US pandemic fraud loss estimates keep rising as Congress dithers on digital identity
 

The wave of fraud suffered by the U.S. during the pandemic through unemployment insurance programs is even higher than previously thought, reaching between $100 billion and $135 billion, according to a new report from the Government Accountability Office (GAO). That total makes up 11 to 15 percent of all such benefits paid out during the public health crisis.

The large scale of the fraud was quickly discovered and analyzed, with estimates ranging from the “$60 billion and perhaps much higher” that the GAO testified to in a hearing held by the Congressional Ways and Means Committee in February to $400 billion. Other estimates had pegged the total fraud closer to $80 billion.

U.S. Senate Finance Ranking Member Senator Mike Crapo (R-Idaho) and U.S. House Ways and Means Chairman Jason Smith (R-Missouri) say Congress needs to respond by passing the “Protecting Taxpayers and Victims of Unemployment Fraud Act.” The law, they claim, will help with the recovery of fraudulent and excessive payments. Only $1.2 billion had been recovered as of May, according to the GAO.

The legislation would allow states to keep some of the federal funds they are able to recover, and put them towards fraud prevention, as well as extend the statute of limitations to bring criminal charges over the fraud from 5 to 10 years. It would also repeal fraud prevention funding contained in the American Rescue Plan.
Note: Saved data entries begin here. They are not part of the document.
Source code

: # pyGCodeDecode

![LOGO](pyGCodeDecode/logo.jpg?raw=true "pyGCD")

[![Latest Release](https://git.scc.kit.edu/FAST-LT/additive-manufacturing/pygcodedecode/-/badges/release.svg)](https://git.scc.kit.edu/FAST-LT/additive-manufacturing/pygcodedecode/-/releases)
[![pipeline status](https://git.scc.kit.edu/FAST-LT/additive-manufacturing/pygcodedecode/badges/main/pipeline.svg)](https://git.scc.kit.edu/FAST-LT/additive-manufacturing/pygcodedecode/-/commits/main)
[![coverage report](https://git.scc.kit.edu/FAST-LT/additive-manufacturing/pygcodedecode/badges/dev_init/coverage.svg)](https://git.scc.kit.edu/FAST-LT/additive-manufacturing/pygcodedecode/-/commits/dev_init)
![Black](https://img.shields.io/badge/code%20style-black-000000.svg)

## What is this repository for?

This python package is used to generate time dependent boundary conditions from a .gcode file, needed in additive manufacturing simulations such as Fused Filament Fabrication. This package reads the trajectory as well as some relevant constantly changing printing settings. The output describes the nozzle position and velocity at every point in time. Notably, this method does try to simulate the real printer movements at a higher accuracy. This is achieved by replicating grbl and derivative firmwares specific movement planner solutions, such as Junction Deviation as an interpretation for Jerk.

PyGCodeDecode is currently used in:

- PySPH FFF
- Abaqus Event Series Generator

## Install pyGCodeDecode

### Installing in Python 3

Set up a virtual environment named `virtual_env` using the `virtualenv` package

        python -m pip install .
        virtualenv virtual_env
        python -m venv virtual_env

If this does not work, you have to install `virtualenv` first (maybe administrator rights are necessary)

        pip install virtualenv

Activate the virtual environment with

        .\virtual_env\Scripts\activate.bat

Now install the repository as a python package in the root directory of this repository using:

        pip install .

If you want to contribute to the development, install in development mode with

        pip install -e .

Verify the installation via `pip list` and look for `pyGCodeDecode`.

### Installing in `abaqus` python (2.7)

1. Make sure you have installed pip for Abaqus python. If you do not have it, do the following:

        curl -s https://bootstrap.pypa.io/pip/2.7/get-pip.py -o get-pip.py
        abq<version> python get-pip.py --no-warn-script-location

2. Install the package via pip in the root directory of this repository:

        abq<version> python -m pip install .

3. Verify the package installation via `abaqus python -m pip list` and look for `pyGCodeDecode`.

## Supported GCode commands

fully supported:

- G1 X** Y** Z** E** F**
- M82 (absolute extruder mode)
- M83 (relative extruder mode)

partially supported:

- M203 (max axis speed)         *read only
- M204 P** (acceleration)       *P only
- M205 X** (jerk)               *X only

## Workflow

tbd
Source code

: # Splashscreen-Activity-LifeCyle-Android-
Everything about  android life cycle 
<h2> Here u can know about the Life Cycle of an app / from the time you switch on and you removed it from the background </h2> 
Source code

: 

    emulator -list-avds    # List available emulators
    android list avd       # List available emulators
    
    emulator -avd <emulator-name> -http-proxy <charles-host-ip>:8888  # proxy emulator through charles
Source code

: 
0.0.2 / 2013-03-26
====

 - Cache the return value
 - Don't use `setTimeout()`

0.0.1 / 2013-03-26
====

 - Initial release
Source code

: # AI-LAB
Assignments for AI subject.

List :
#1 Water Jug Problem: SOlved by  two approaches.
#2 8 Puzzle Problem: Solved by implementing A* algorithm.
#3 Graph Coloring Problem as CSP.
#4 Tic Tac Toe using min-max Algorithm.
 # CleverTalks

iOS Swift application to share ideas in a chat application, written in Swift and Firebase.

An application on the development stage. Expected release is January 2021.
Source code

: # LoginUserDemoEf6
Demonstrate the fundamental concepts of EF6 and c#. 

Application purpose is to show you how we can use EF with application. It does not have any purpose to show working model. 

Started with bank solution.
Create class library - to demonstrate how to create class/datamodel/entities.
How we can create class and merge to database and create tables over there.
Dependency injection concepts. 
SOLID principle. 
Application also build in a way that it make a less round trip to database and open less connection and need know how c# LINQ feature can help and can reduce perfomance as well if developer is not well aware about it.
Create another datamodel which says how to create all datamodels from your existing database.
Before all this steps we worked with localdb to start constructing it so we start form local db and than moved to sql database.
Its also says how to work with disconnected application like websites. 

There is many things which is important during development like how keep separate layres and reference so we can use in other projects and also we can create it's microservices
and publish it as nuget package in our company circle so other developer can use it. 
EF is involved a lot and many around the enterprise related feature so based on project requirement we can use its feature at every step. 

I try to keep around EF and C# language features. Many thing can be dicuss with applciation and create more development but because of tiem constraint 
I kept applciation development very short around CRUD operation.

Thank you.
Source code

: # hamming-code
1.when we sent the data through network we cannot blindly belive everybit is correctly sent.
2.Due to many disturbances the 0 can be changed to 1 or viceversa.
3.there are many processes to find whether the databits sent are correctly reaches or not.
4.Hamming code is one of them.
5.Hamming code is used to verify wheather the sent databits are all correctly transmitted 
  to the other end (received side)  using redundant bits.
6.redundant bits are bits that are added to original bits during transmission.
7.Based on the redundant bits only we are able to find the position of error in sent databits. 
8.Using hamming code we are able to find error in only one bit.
The Act passed the House by a 230-200 vote in May.

The Department of Labor says the GAO estimate is likely overstated, due to the methodology used.

The scramble to stem to the tide of fraud against state and federal government programs during the pandemic led to a spate of identity verification contracts for ID.me, and endless controversy.

Same challenge for financial institutions

The equivalent of $212 billion in transactions reported to the Financial Crimes Enforcement Network (FinCEN) in 2021 was related to identity, an official revealed at FedID last week in Chantilly, Virginia, as reported by NextGov/FCW.

FinCEN Chief Digital Identity Advisor Kay Turner said 1.6 million of 3.8 million events reported over suspicions of money laundering or fraud by financial institutions could be addressed with better use of digital identity technologies.

Attendees were also told that fraud prevention measures for the public sector could also help in the private sector.

“It is hand in hand — if we don’t get identity right on the public sector side, we will never get identity right on the banking side,” Prove Identity VP of Client Experience Mary Ann Miller told NextGov/FCW.

Better Identity Coalition Coordinator Jeremy Grant said at FedID that the U.S. government needs to take a broader approach to digital identity.

The Better Identity Coalition, the Identity Theft Resource Center and other organizations have urged Congress to pass digital identity legislation, but the Improving Digital Identity Act remains before the Senate, and has yet to be introduced in the House.